_EXERCISE DESCRIPTION:_ Wherever a line of the records contains "features", copy that line.

_DATA SHOWN:_
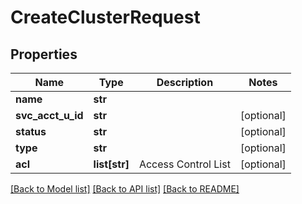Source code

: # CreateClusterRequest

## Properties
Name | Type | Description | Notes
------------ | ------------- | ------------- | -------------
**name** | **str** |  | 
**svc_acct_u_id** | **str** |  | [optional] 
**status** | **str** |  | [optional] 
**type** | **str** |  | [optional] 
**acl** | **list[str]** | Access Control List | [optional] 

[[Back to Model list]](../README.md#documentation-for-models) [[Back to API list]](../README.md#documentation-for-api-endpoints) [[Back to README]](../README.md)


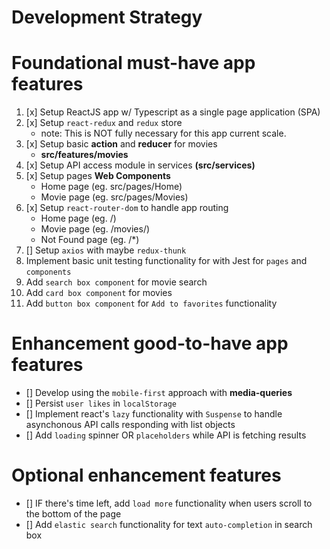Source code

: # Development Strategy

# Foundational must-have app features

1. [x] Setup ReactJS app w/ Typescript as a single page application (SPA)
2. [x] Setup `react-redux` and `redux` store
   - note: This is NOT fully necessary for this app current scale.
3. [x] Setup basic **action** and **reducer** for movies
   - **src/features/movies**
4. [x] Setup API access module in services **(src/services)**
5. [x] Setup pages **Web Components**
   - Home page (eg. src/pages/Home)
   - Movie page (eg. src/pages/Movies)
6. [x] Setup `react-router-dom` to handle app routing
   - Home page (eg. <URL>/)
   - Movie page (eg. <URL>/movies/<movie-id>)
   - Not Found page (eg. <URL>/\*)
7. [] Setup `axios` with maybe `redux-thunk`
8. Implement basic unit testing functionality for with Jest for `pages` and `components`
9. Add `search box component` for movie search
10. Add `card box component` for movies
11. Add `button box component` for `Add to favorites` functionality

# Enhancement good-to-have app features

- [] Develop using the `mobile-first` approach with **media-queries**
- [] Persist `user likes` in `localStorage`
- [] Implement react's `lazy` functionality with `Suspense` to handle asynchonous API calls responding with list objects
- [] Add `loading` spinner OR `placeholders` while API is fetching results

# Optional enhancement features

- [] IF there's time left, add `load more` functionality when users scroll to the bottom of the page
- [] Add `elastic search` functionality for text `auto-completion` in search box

_ANSWER BOX:_
# Foundational must-have app features
   - **src/features/movies**
# Enhancement good-to-have app features
# Optional enhancement features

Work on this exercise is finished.